WORK ORDER: Using the data below, copy each line that includes the word "wikipedia".

[Dataset entries]
====

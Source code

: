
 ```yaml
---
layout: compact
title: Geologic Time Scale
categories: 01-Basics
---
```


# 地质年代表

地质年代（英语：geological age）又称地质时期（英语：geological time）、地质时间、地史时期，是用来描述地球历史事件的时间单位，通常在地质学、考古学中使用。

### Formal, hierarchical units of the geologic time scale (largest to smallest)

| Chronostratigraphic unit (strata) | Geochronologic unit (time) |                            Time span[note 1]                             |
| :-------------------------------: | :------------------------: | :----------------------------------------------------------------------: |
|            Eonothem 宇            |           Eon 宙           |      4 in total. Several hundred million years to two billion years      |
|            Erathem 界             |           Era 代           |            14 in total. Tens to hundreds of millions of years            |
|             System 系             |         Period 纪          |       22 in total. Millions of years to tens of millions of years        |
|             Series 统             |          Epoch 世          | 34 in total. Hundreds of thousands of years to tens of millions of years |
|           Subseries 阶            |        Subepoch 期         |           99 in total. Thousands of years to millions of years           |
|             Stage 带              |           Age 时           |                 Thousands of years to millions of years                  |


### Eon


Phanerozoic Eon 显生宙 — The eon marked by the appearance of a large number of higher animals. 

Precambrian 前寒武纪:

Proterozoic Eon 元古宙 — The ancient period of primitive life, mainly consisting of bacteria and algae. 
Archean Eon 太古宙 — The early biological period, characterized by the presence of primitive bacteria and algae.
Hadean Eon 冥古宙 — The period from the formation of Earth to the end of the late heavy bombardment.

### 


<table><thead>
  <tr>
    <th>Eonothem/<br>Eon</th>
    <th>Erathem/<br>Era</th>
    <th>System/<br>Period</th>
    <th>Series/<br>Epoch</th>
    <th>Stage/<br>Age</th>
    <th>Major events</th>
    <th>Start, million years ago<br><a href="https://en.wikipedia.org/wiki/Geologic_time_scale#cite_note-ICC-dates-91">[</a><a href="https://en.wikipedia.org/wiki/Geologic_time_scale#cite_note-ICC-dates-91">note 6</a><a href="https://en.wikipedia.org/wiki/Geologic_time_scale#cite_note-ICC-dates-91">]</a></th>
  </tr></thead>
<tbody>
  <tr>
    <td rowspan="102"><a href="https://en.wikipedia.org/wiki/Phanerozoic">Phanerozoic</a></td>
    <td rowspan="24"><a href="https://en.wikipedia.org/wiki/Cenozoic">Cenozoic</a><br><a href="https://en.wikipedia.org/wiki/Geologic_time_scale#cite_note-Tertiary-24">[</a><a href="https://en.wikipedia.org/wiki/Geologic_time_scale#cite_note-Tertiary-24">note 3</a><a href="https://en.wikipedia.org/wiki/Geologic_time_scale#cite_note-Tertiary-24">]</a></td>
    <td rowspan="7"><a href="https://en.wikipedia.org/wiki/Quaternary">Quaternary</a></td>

====

TASK ANSWER:
    <th>Start, million years ago<br><a href="https://en.wikipedia.org/wiki/Geologic_time_scale#cite_note-ICC-dates-91">[</a><a href="https://en.wikipedia.org/wiki/Geologic_time_scale#cite_note-ICC-dates-91">note 6</a><a href="https://en.wikipedia.org/wiki/Geologic_time_scale#cite_note-ICC-dates-91">]</a></th>
    <td rowspan="102"><a href="https://en.wikipedia.org/wiki/Phanerozoic">Phanerozoic</a></td>
    <td rowspan="24"><a href="https://en.wikipedia.org/wiki/Cenozoic">Cenozoic</a><br><a href="https://en.wikipedia.org/wiki/Geologic_time_scale#cite_note-Tertiary-24">[</a><a href="https://en.wikipedia.org/wiki/Geologic_time_scale#cite_note-Tertiary-24">note 3</a><a href="https://en.wikipedia.org/wiki/Geologic_time_scale#cite_note-Tertiary-24">]</a></td>
    <td rowspan="7"><a href="https://en.wikipedia.org/wiki/Quaternary">Quaternary</a></td>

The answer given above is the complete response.